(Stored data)
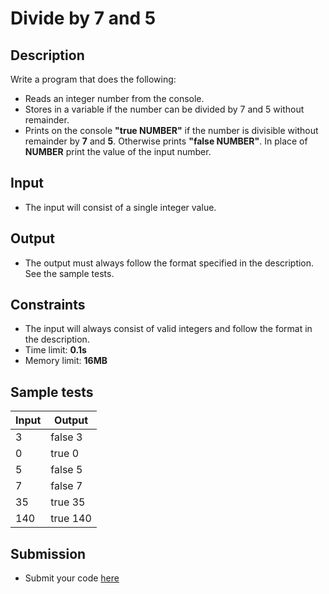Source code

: # Divide by 7 and 5

## Description
Write a program that does the following:
  - Reads an integer number from the console.
  - Stores in a variable if the number can be divided by 7 and 5 without remainder.
  - Prints on the console **"true NUMBER"** if the number is divisible without remainder by **7** and **5**. Otherwise prints **"false NUMBER"**.
   In place of **NUMBER** print the value of the input number. 

## Input
- The input will consist of a single integer value.

## Output
- The output must always follow the format specified in the description. See the sample tests.

## Constraints
- The input will always consist of valid integers and follow the format in the description.
- Time limit: **0.1s**
- Memory limit: **16MB**

## Sample tests

|     Input      |     Output     |
|----------------|----------------|
|3               |false 3         |
|0               |true 0          |
|5               |false 5         |
|7               |false 7         |
|35              |true 35         |
|140             |true 140        |

## Submission
- Submit your code [here](???)
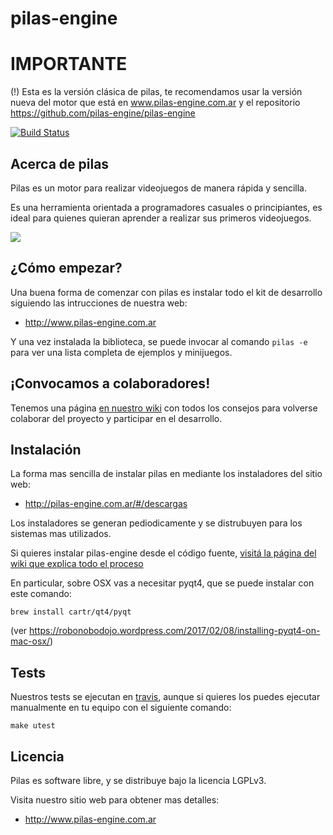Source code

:pilas-engine
============

# IMPORTANTE

(!) Esta es la versión clásica de pilas, te recomendamos usar la versión
nueva del motor que está en www.pilas-engine.com.ar y el repositorio 
https://github.com/pilas-engine/pilas-engine

[![Build Status](https://travis-ci.org/hugoruscitti/pilas.png?branch=master)](https://travis-ci.org/hugoruscitti/pilas)

## Acerca de pilas

Pilas es un motor para realizar videojuegos de manera rápida y sencilla.

Es una herramienta orientada a programadores casuales o principiantes, es ideal para quienes quieran aprender a realizar sus primeros videojuegos.


![](extras/preview.png)

## ¿Cómo empezar?

Una buena forma de comenzar con pilas es instalar todo el kit de desarrollo siguiendo las intrucciones de nuestra web:

- http://www.pilas-engine.com.ar

Y una vez instalada la biblioteca, se puede invocar al comando ``pilas -e`` para ver una lista completa de ejemplos y minijuegos.

## ¡Convocamos a colaboradores!

Tenemos una página [en nuestro wiki](https://github.com/hugoruscitti/pilas/wiki/participar) con
todos los consejos para volverse colaborar del proyecto y participar en el desarrollo.

## Instalación

La forma mas sencilla de instalar pilas en mediante los instaladores
del sitio web:

- http://pilas-engine.com.ar/#/descargas

Los instaladores se generan pediodicamente y se distrubuyen para
los sistemas mas utilizados.

Si quieres instalar pilas-engine desde el código fuente, [visitá
la página del wiki que explica todo el proceso](https://github.com/hugoruscitti/pilas/wiki/instalacion)

En particular, sobre OSX vas a necesitar pyqt4, que se puede instalar con
este comando:

	brew install cartr/qt4/pyqt

(ver https://robonobodojo.wordpress.com/2017/02/08/installing-pyqt4-on-mac-osx/)

## Tests

Nuestros tests se ejecutan en [travis](https://travis-ci.org/hugoruscitti/pilas), aunque
si quieres los puedes ejecutar manualmente en tu equipo con el siguiente comando:

    make utest

## Licencia

Pilas es software libre, y se distribuye bajo la licencia LGPLv3.

Visita nuestro sitio web para obtener mas detalles:

- http://www.pilas-engine.com.ar

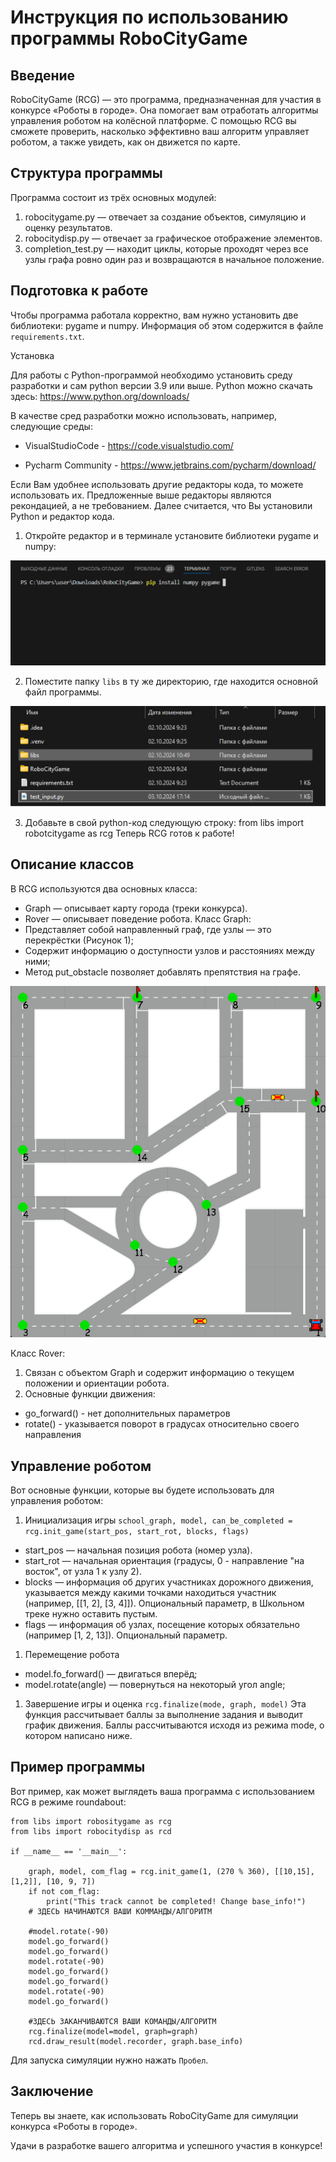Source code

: # Инструкция по использованию программы RoboCityGame

## Введение

RoboCityGame (RCG) — это программа, предназначенная для участия в конкурсе «Роботы в городе». Она помогает вам отработать алгоритмы управления роботом на колёсной платформе. С помощью RCG вы сможете проверить, насколько эффективно ваш алгоритм управляет роботом, а также увидеть, как он движется по карте.

## Структура программы

Программа состоит из трёх основных модулей:
1. robocitygame.py — отвечает за создание объектов, симуляцию и оценку результатов.
2. robocitydisp.py — отвечает за графическое отображение элементов.
3. completion_test.py — находит циклы, которые проходят через все узлы графа ровно один раз и возвращаются в начальное положение.

## Подготовка к работе

Чтобы программа работала корректно, вам нужно установить две библиотеки: pygame и numpy. Информация об этом содержится в файле `requirements.txt`.

Установка
	
Для работы с Python-программой необходимо установить среду разработки и сам python версии 3.9 или выше. Python можно скачать здесь:
https://www.python.org/downloads/

 В качестве сред разработки можно использовать, например, следующие среды:
- VisualStudioCode - https://code.visualstudio.com/

- Pycharm Community - https://www.jetbrains.com/pycharm/download/

Если Вам удобнее использовать другие редакторы кода, то можете использовать их. Предложенные выше редакторы являются рекондацией, а не требованием. Далее считается, что Вы установили Python и редактор кода.
1. Откройте редактор и в терминале установите библиотеки pygame и numpy:

![img.png](libs/media/img.png)

2. Поместите папку `libs` в ту же директорию, где находится основной файл программы.

![img_1.png](libs/media/img_1.png)

3. Добавьте в свой python-код следующую строку:
from libs import robotcitygame as rcg
Теперь RCG готов к работе!

## Описание классов

В RCG используются два основных класса:
- Graph — описывает карту города (треки конкурса).
- Rover — описывает поведение робота.
Класс Graph:
- Представляет собой направленный граф, где узлы — это перекрёстки (Рисунок 1);
- Содержит информацию о доступности узлов и расстояниях между ними;
- Метод put_obstacle позволяет добавлять препятствия на графе.

![img.png](libs/media/img_2.png)

Класс Rover:
1. Связан с объектом Graph и содержит информацию о текущем положении и ориентации робота.
2. Основные функции движения:
- go_forward() - нет дополнительных параметров
- rotate() - указывается поворот в градусах относительно своего направления

## Управление роботом

Вот основные функции, которые вы будете использовать для управления роботом:
1. Инициализация игры
    `school_graph, model, can_be_completed = rcg.init_game(start_pos, start_rot, blocks, flags)`
- start_pos — начальная позиция робота (номер узла).
- start_rot — начальная ориентация (градусы, 0 - направление "на восток", от узла 1 к узлу 2).
- blocks — информация об других участниках дорожного движения, указывается между какими точками находиться участник (например, [[1, 2], [3, 4]]). Опциональный параметр, в Школьном треке нужно оставить пустым.
- flags — информация об узлах, посещение которых обязательно (например [1, 2, 13]). Опциональный параметр.
1. Перемещение робота
- model.fo_forward() — двигаться вперёд;
- model.rotate(angle) — повернуться на некоторый угол angle;
1. Завершение игры и оценка
`rcg.finalize(mode, graph, model)` 
Эта функция рассчитывает баллы за выполнение задания и выводит график движения. Баллы рассчитываются исходя из режима mode, о котором написано ниже.

## Пример программы

Вот пример, как может выглядеть ваша программа с использованием RCG в режиме roundabout:

    from libs import robositygame as rcg
    from libs import robocitydisp as rcd
    
    if __name__ == '__main__':

        graph, model, com_flag = rcg.init_game(1, (270 % 360), [[10,15],[1,2]], [10, 9, 7])
        if not com_flag:
            print("This track cannot be completed! Change base_info!")
        # ЗДЕСЬ НАЧИНАЮТСЯ ВАШИ КОММАНДЫ/АЛГОРИТМ

        #model.rotate(-90)
        model.go_forward()
        model.go_forward()
        model.rotate(-90)
        model.go_forward()
        model.go_forward()
        model.rotate(-90)
        model.go_forward()

        #ЗДЕСЬ ЗАКАНЧИВАЮТСЯ ВАШИ КОМАНДЫ/АЛГОРИТМ
        rcg.finalize(model=model, graph=graph)
        rcd.draw_result(model.recorder, graph.base_info)

Для запуска симуляции нужно нажать `Пробел`.

## Заключение

Теперь вы знаете, как использовать RoboCityGame для симуляции конкурса «Роботы в городе». 

Удачи в разработке вашего алгоритма и успешного участия в конкурсе!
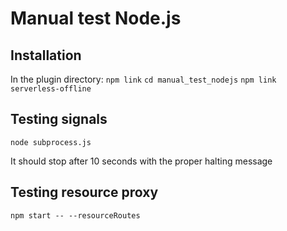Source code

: # Manual test Node.js

## Installation

In the plugin directory:
`npm link`
`cd manual_test_nodejs`
`npm link serverless-offline`

## Testing signals

`node subprocess.js`

It should stop after 10 seconds with the proper halting message

## Testing resource proxy

`npm start -- --resourceRoutes`
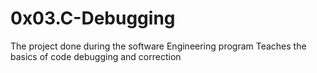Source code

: # 0x03.C-Debugging

The project done during the software Engineering program
Teaches the basics of code debugging and correction
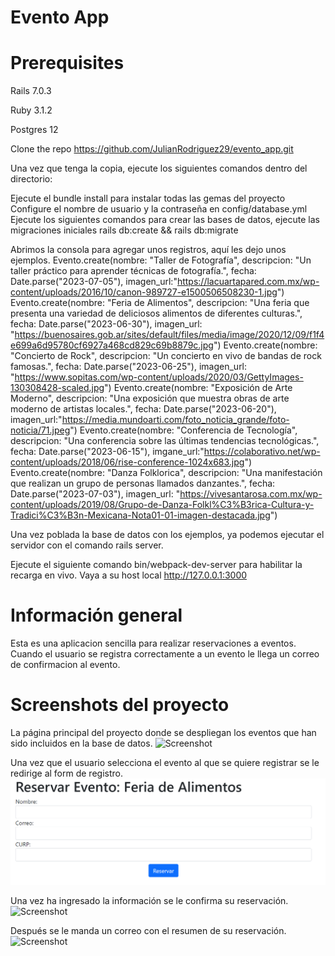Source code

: # Evento App

# Prerequisites

Rails 7.0.3

Ruby 3.1.2

Postgres 12

Clone the repo https://github.com/JulianRodriguez29/evento_app.git

Una vez que tenga la copia, ejecute los siguientes comandos dentro del directorio:

Ejecute el bundle install para instalar todas las gemas del proyecto
Configure el nombre de usuario y la contraseña en config/database.yml
Ejecute los siguientes comandos para crear las bases de datos, ejecute las migraciones iniciales rails db:create && rails db:migrate

Abrimos la consola para agregar unos registros, aquí les dejo unos ejemplos.
Evento.create(nombre: "Taller de Fotografía", descripcion: "Un taller práctico para aprender técnicas de fotografía.", fecha: Date.parse("2023-07-05"), imagen_url:"https://lacuartapared.com.mx/wp-content/uploads/2016/10/canon-989727-e1500506508230-1.jpg")
Evento.create(nombre: "Feria de Alimentos", descripcion: "Una feria que presenta una variedad de deliciosos alimentos de diferentes culturas.", fecha: Date.parse("2023-06-30"), imagen_url: "https://buenosaires.gob.ar/sites/default/files/media/image/2020/12/09/f1f4e699a6d95780cf6927a468cd829c69b8879c.jpg")
Evento.create(nombre: "Concierto de Rock", descripcion: "Un concierto en vivo de bandas de rock famosas.", fecha: Date.parse("2023-06-25"), imagen_url: "https://www.sopitas.com/wp-content/uploads/2020/03/GettyImages-130308428-scaled.jpg")
Evento.create(nombre: "Exposición de Arte Moderno", descripcion: "Una exposición que muestra obras de arte moderno de artistas locales.", fecha: Date.parse("2023-06-20"), imagen_url:"https://media.mundoarti.com/foto_noticia_grande/foto-noticia/71.jpeg")
Evento.create(nombre: "Conferencia de Tecnología", descripcion: "Una conferencia sobre las últimas tendencias tecnológicas.", fecha: Date.parse("2023-06-15"), imgane_url:"https://colaborativo.net/wp-content/uploads/2018/06/rise-conference-1024x683.jpg")
Evento.create(nombre: "Danza Folklorica", descripcion: "Una manifestación que realizan un grupo de personas llamados danzantes.", fecha: Date.parse("2023-07-03"), imagen_url: "https://vivesantarosa.com.mx/wp-content/uploads/2019/08/Grupo-de-Danza-Folkl%C3%B3rica-Cultura-y-Tradici%C3%B3n-Mexicana-Nota01-01-imagen-destacada.jpg")

Una vez poblada la base de datos con los ejemplos, ya podemos ejecutar el servidor con el comando rails server.

Ejecute el siguiente comando bin/webpack-dev-server para habilitar la recarga en vivo.
Vaya a su host local http://127.0.0.1:3000

# Información general

Esta es una aplicacion sencilla para realizar reservaciones a eventos. Cuando el usuario se registra correctamente a un evento le llega un correo de confirmacion al evento.

# Screenshots del proyecto

La página principal del proyecto donde se despliegan los eventos que han sido incluidos en la base de datos.
![Screenshot](./screenshost/index_eventos.png)

Una vez que el usuario selecciona el evento al que se quiere registrar se le redirige al form de registro.
![Screenshot](./screenshost/form_de_registro.png)

Una vez ha ingresado la información se le confirma su reservación.
![Screenshot](./screenshost/confirmacion_de_reservacion.jpg)

Después se le manda un correo con el resumen de su reservación.
![Screenshot](./screenshost/email_de_reservacion.jpg)
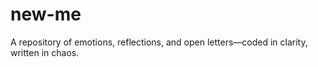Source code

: # new-me
A repository of emotions, reflections, and open letters—coded in clarity, written in chaos.
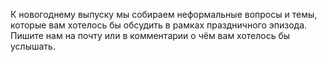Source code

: ﻿---
Number: 40
Title: Релизы .NET 6, ASP.NET Core 6, C# 10, Visual Studio 2022
PublishDate: 2021-11-22T21:23:17Z
Authors:
  - Анатолий Кулаков
  - Игорь Лабутин
  - Михаил Филиппов
  - Евгений Пешков
Mastering: Максим Шошин
Music:
  Максим Аршинов «Pensive yeti.0.1»: https://hightech.group/ru/about
Patrons:
  - Александр
  - Сергей
  - Владислав
Home: https://anchor.fm/radiodotnet/episodes/NET-6--ASP-NET-Core-6--C-10--Visual-Studio-2022-e1altlg
Audio: https://anchor.fm/s/f0c0ef4/podcast/play/43758704/https%3A%2F%2Fd3ctxlq1ktw2nl.cloudfront.net%2Fstaging%2F2021-10-22%2Fcc574fb7-214e-85bd-811c-386b2234cef0.mp3
Topics:

  - Subject: Announcing .NET 6
    Timestamp: 00:01:04
    Links:
      - https://devblogs.microsoft.com/dotnet/announcing-net-6/

  - Subject: Announcing ASP.NET Core in .NET 6
    Timestamp: 00:47:33
    Links:
      - https://devblogs.microsoft.com/dotnet/announcing-asp-net-core-in-net-6/

  - Subject: Welcome to C# 10
    Timestamp: 00:58:34
    Links:
      - https://devblogs.microsoft.com/dotnet/welcome-to-csharp-10/

  - Subject: Announcing .NET MAUI Preview 10
    Timestamp: 01:16:07
    Links:
      - https://devblogs.microsoft.com/dotnet/announcing-net-maui-preview-10/

  - Subject: Announcing NuGet 6.0
    Timestamp: 01:17:25
    Links:
      - https://devblogs.microsoft.com/nuget/announcing-nuget-6/
      - https://medium.com/@alex.birsan/dependency-confusion-4a5d60fec610

  - Subject: Visual Studio 2022 now available
    Timestamp: 01:21:55
    Links:
      - https://devblogs.microsoft.com/visualstudio/visual-studio-2022-now-available/
      - https://devblogs.microsoft.com/dotnet/whats-new-for-visual-basic-in-visual-studio-2022/
      - https://devblogs.microsoft.com/xamarin/whats-new-in-xamarin-and-visual-studio-2022/
      - https://devblogs.microsoft.com/visualstudio/visual-studio-2022-for-mac-preview-3-and-upcoming-native-m1-processor-support/
      - https://docs.microsoft.com/en-us/visualstudio/xaml-tools/xaml-live-preview
      - https://docs.microsoft.com/en-us/visualstudio/debugger/hot-reload

  - Subject: Announcing dotnet monitor in .NET 6
    Timestamp: 01:27:20
    Links:
      - https://devblogs.microsoft.com/dotnet/announcing-dotnet-monitor-in-net-6/

  - Subject: Azure Functions 4.0 and .NET 6
    Timestamp: 01:33:00
    Links:
      - https://techcommunity.microsoft.com/t5/apps-on-azure/azure-functions-4-0-and-net-6-support-are-now-generally/ba-p/2933245
      - https://azure.github.io/AppService/2021/11/08/Dot.Net6.on.App.Service.html

  - Subject: General Availability of PowerShell 7.2
    Timestamp: 01:34:02
    Links:
      - https://devblogs.microsoft.com/powershell/general-availability-of-powershell-7-2/
      - https://devblogs.microsoft.com/powershell/announcing-psreadline-2-1-with-predictive-intellisense/

  - Subject: Microsoft Channel 9 and Learn TV
    Timestamp: 01:37:20
    Links:
      - https://docs.microsoft.com/en-us/teamblog/learntvannouncement

---
К новогоднему выпуску мы собираем неформальные вопросы и темы, которые вам хотелось бы обсудить в рамках праздничного эпизода. Пишите нам на почту или в комментарии о чём вам хотелось бы услышать.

Exercise directions:
Word for word, give again the lines from the first entry to the line with "- Submit your code [here](???)", inclusive. Exclude the pictures.

Your solution:
Source code

: # Divide by 7 and 5

## Description
Write a program that does the following:
  - Reads an integer number from the console.
  - Stores in a variable if the number can be divided by 7 and 5 without remainder.
  - Prints on the console **"true NUMBER"** if the number is divisible without remainder by **7** and **5**. Otherwise prints **"false NUMBER"**.
   In place of **NUMBER** print the value of the input number. 

## Input
- The input will consist of a single integer value.

## Output
- The output must always follow the format specified in the description. See the sample tests.

## Constraints
- The input will always consist of valid integers and follow the format in the description.
- Time limit: **0.1s**
- Memory limit: **16MB**

## Sample tests

|     Input      |     Output     |
|----------------|----------------|
|3               |false 3         |
|0               |true 0          |
|5               |false 5         |
|7               |false 7         |
|35              |true 35         |
|140             |true 140        |

## Submission
- Submit your code [here](???)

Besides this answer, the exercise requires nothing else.